To better understand dis_max, I am using _validate to review the Lucene syntax produced. However, the generated Lucene syntax appears to be incorrect. I've tried this with 6.4.0 and 6.1.2.
Here is my corpus:
PUT index1/awe/1 { "field_1":"blue red", "field_2":"elephant pig" } PUT index1/awe/2 { "field_1":"blue elephant", "field_2":"pig red" }
Here is the dis_max query:
GET index1/awe/_search?search_type=dfs_query_then_fetch { "query": { "dis_max": { "tie_breaker": 0.1, "queries": [ { "match": { "field_1": "blue elephant" } }, { "match": { "field_2": "blue elephant" } } ] } } }
This produces the following results:
{ "took": 2, "timed_out": false, "_shards": { "total": 5, "successful": 5, "skipped": 0, "failed": 0 }, "hits": { "total": 2, "max_score": 0.87546873, "hits": [ { "_index": "index1", "_type": "awe", "_id": "2", "_score": 0.87546873, "_source": { "field_1": "blue elephant", "field_2": "pig red" } }, { "_index": "index1", "_type": "awe", "_id": "1", "_score": 0.71137935, "_source": { "field_1": "blue red", "field_2": "elephant pig" } } ] } }
To examine the Lucene syntax for this query, I use the same query as above, but with a different HTTP GET:
GET index1/awe/_validate/query?explain=true
which produces the following results:
{ "_shards": { "total": 1, "successful": 1, "failed": 0 }, "valid": true, "explanations": [ { "index": "index1", "valid": true, "explanation": "+((field_1:blue field_1:elephant) | (field_2:blue field_2:elephant))~0.1 #*:*" } ] }
Note the "~0.1" at the end of the explanation field.
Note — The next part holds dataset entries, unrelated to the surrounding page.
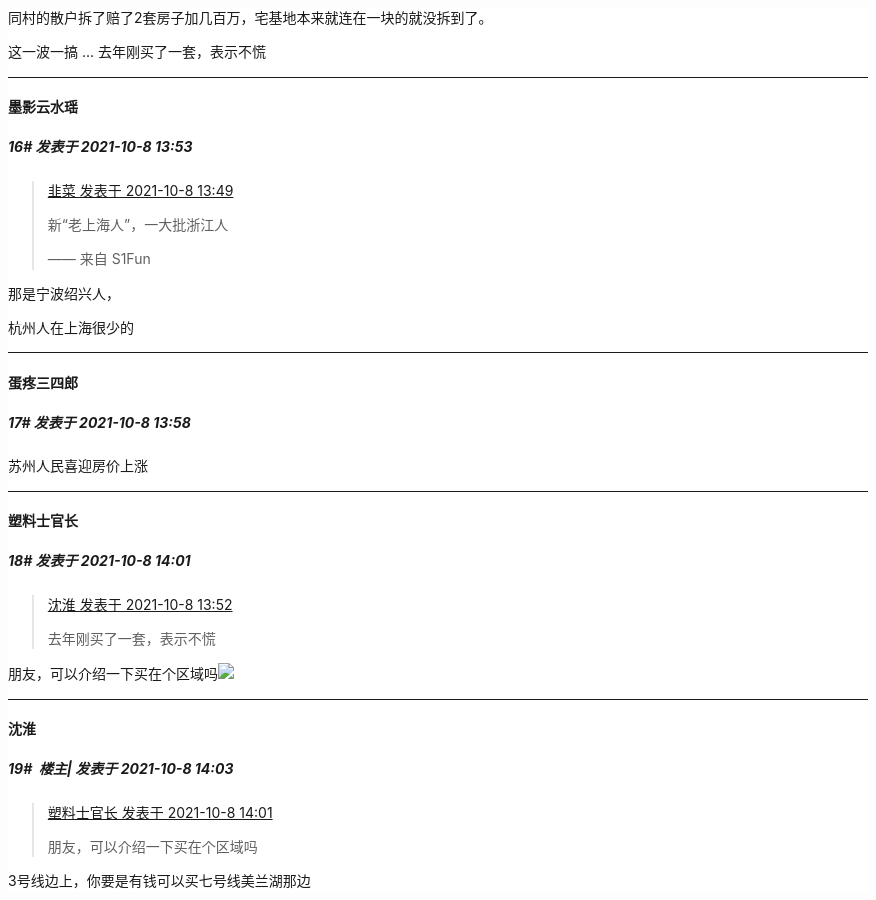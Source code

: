 同村的散户拆了赔了2套房子加几百万，宅基地本来就连在一块的就没拆到了。

这一波一搞 ...</blockquote>
去年刚买了一套，表示不慌


*****

####  墨影云水瑶  
##### 16#       发表于 2021-10-8 13:53


<blockquote><a href="httphttps://bbs.saraba1st.com/2b/forum.php?mod=redirect&amp;goto=findpost&amp;pid=53035902&amp;ptid=2030878" target="_blank">韭菜 发表于 2021-10-8 13:49</a>

新“老上海人”，一大批浙江人


—— 来自 S1Fun</blockquote>
那是宁波绍兴人，


杭州人在上海很少的


*****

####  蛋疼三四郎  
##### 17#       发表于 2021-10-8 13:58


苏州人民喜迎房价上涨


*****

####  塑料士官长  
##### 18#       发表于 2021-10-8 14:01


<blockquote><a href="httphttps://bbs.saraba1st.com/2b/forum.php?mod=redirect&amp;goto=findpost&amp;pid=53035944&amp;ptid=2030878" target="_blank">沈淮 发表于 2021-10-8 13:52</a>

去年刚买了一套，表示不慌</blockquote>
朋友，可以介绍一下买在个区域吗<img src="https://static.saraba1st.com/image/smiley/face2017/216.png" referrerpolicy="no-referrer">


*****

####  沈淮  
##### 19#         楼主| 发表于 2021-10-8 14:03


<blockquote><a href="httphttps://bbs.saraba1st.com/2b/forum.php?mod=redirect&amp;goto=findpost&amp;pid=53036050&amp;ptid=2030878" target="_blank">塑料士官长 发表于 2021-10-8 14:01</a>

朋友，可以介绍一下买在个区域吗</blockquote>
3号线边上，你要是有钱可以买七号线美兰湖那边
This appears to correspond to the "tie_breaker" value, but it is NOT valid Lucene syntax. I also ignored the final "#*:*" at the end of the explanation - that doesn't parse and I don't know what that represents.
Here is the Lucene query using the bad syntax (note again the "~0.1"):
GET index1/awe/_search?search_type=dfs_query_then_fetch { "query": { "query_string": { "query": "+((field_1:blue field_1:elephant) | (field_2:blue field_2:elephant))~0.1" } } }
which produces:
{ "error": { "root_cause": [ { "type": "query_shard_exception", "reason": "Failed to parse query [+((field_1:blue field_1:elephant) | (field_2:blue field_2:elephant))~0.1]", "index_uuid": "hXbH-YvCSnSwnmduTExXNA", "index": "index1" } ], "type": "search_phase_execution_exception", ... "reason": "Failed to parse query [+((field_1:blue field_1:elephant) | (field_2:blue field_2:elephant))~0.1]", ... "type": "parse_exception", "reason": "Cannot parse '+((field_1:blue field_1:elephant) | (field_2:blue field_2:elephant))~0.1': Encountered \" \"~0.1 \"\" at line 1, ...
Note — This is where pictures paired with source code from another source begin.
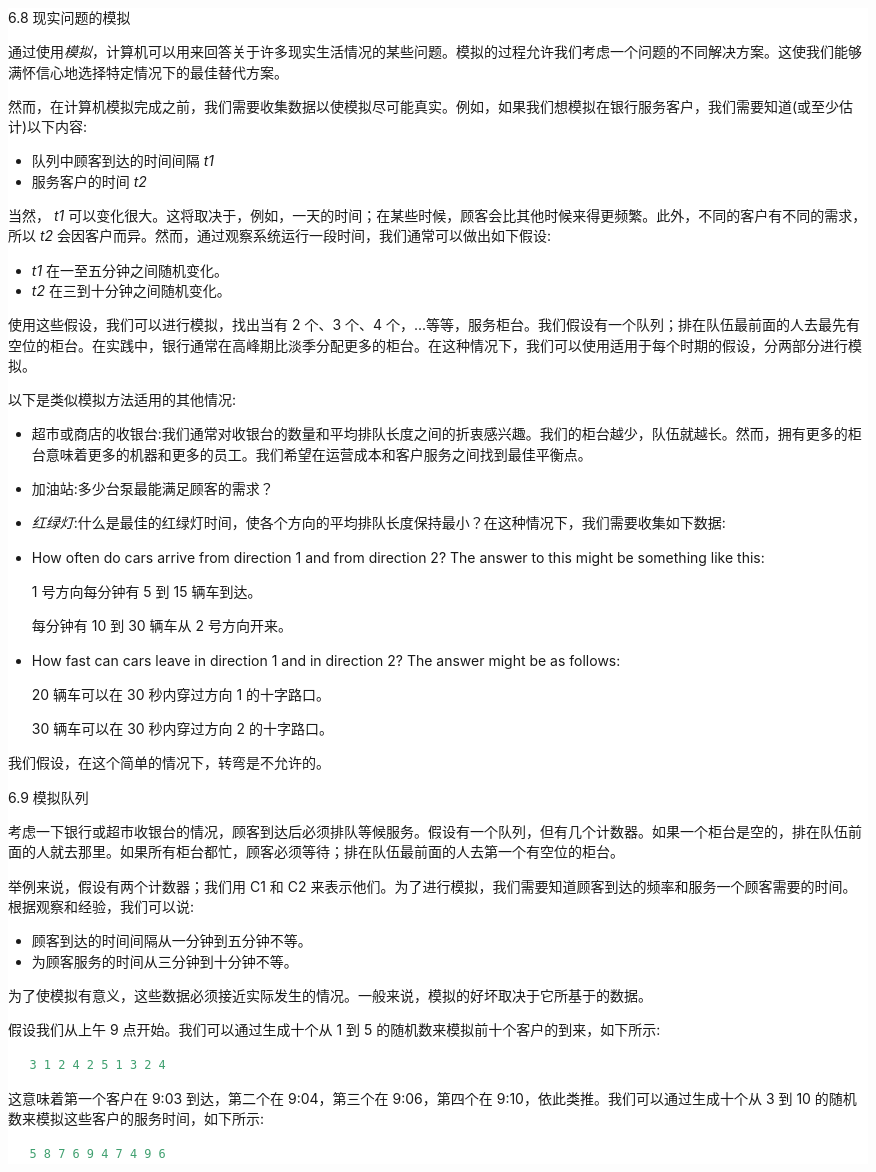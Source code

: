 6.8 现实问题的模拟

通过使用*模拟*，计算机可以用来回答关于许多现实生活情况的某些问题。模拟的过程允许我们考虑一个问题的不同解决方案。这使我们能够满怀信心地选择特定情况下的最佳替代方案。

然而，在计算机模拟完成之前，我们需要收集数据以使模拟尽可能真实。例如，如果我们想模拟在银行服务客户，我们需要知道(或至少估计)以下内容:

*   队列中顾客到达的时间间隔 *t1*
*   服务客户的时间 *t2*

当然， *t1* 可以变化很大。这将取决于，例如，一天的时间；在某些时候，顾客会比其他时候来得更频繁。此外，不同的客户有不同的需求，所以 *t2* 会因客户而异。然而，通过观察系统运行一段时间，我们通常可以做出如下假设:

*   *t1* 在一至五分钟之间随机变化。
*   *t2* 在三到十分钟之间随机变化。

使用这些假设，我们可以进行模拟，找出当有 2 个、3 个、4 个，...等等，服务柜台。我们假设有一个队列；排在队伍最前面的人去最先有空位的柜台。在实践中，银行通常在高峰期比淡季分配更多的柜台。在这种情况下，我们可以使用适用于每个时期的假设，分两部分进行模拟。

以下是类似模拟方法适用的其他情况:

*   超市或商店的收银台:我们通常对收银台的数量和平均排队长度之间的折衷感兴趣。我们的柜台越少，队伍就越长。然而，拥有更多的柜台意味着更多的机器和更多的员工。我们希望在运营成本和客户服务之间找到最佳平衡点。
*   加油站:多少台泵最能满足顾客的需求？
*   *红绿灯*:什么是最佳的红绿灯时间，使各个方向的平均排队长度保持最小？在这种情况下，我们需要收集如下数据:

*   How often do cars arrive from direction 1 and from direction 2? The answer to this might be something like this:

    1 号方向每分钟有 5 到 15 辆车到达。

    每分钟有 10 到 30 辆车从 2 号方向开来。

*   How fast can cars leave in direction 1 and in direction 2? The answer might be as follows:

    20 辆车可以在 30 秒内穿过方向 1 的十字路口。

    30 辆车可以在 30 秒内穿过方向 2 的十字路口。

我们假设，在这个简单的情况下，转弯是不允许的。

6.9 模拟队列

考虑一下银行或超市收银台的情况，顾客到达后必须排队等候服务。假设有一个队列，但有几个计数器。如果一个柜台是空的，排在队伍前面的人就去那里。如果所有柜台都忙，顾客必须等待；排在队伍最前面的人去第一个有空位的柜台。

举例来说，假设有两个计数器；我们用 C1 和 C2 来表示他们。为了进行模拟，我们需要知道顾客到达的频率和服务一个顾客需要的时间。根据观察和经验，我们可以说:

*   顾客到达的时间间隔从一分钟到五分钟不等。
*   为顾客服务的时间从三分钟到十分钟不等。

为了使模拟有意义，这些数据必须接近实际发生的情况。一般来说，模拟的好坏取决于它所基于的数据。

假设我们从上午 9 点开始。我们可以通过生成十个从 1 到 5 的随机数来模拟前十个客户的到来，如下所示:

```java
   3 1 2 4 2 5 1 3 2 4
```

这意味着第一个客户在 9:03 到达，第二个在 9:04，第三个在 9:06，第四个在 9:10，依此类推。我们可以通过生成十个从 3 到 10 的随机数来模拟这些客户的服务时间，如下所示:

```java
   5 8 7 6 9 4 7 4 9 6
```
To fix the Lucene query, I changed the "~1.0" to a boost "^0.1" as follows:
GET index1/awe/_search?search_type=dfs_query_then_fetch { "query": { "query_string": { "query": "+((field_1:blue field_1:elephant) | (field_2:blue field_2:elephant))^0.1" } } }
This parses correctly, but the results are not the same as the original dis_max query:
{ "took": 2, "timed_out": false, "_shards": { "total": 5, "successful": 5, "skipped": 0, "failed": 0 }, "hits": { "total": 2, "max_score": 0.08754688, "hits": [ { "_index": "index1", "_type": "awe", "_id": "2", "_score": 0.08754688, "_source": { "field_1": "blue elephant", "field_2": "pig red" } }, { "_index": "index1", "_type": "awe", "_id": "1", "_score": 0.08754688, "_source": { "field_1": "blue red", "field_2": "elephant pig" } } ] } }
Document 2 should have scored "_score": 0.87546873, and Document 1 should have scored: "_score": 0.71137935.
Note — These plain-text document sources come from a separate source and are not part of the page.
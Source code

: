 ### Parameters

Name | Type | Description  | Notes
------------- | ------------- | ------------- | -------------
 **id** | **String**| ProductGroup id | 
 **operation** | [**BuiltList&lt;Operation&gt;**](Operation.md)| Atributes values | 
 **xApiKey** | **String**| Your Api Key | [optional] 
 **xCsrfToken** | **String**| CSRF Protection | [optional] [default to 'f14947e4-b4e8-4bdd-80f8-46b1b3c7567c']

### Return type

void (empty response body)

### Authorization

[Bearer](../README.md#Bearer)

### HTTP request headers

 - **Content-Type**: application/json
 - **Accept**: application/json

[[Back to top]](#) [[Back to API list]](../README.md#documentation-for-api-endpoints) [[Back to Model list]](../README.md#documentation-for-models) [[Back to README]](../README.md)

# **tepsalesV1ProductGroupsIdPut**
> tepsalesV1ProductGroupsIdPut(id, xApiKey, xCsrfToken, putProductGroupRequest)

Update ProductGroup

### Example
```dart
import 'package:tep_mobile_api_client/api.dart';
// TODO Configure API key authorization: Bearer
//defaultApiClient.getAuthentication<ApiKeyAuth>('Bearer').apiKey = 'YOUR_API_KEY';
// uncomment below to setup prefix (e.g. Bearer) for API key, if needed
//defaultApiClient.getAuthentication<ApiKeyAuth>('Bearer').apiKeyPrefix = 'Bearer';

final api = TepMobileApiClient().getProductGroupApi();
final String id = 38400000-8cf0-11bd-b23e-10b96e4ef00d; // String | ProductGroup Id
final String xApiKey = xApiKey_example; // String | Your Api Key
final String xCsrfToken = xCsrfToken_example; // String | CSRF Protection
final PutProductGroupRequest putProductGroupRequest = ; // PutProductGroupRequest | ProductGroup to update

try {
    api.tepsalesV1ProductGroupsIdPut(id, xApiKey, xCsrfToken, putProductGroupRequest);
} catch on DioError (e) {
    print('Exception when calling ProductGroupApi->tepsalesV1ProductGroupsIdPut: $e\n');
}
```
The boost for the tie_breaker is apparently not positioned correctly and I'm not able to figure out exactly what the correct Lucene syntax should be. This isn't just an academic exercise; I really would like to understand and verify how dis_max is working. What is the Lucene syntax that corresponds to this basic dis_max query?
Thanks for your help.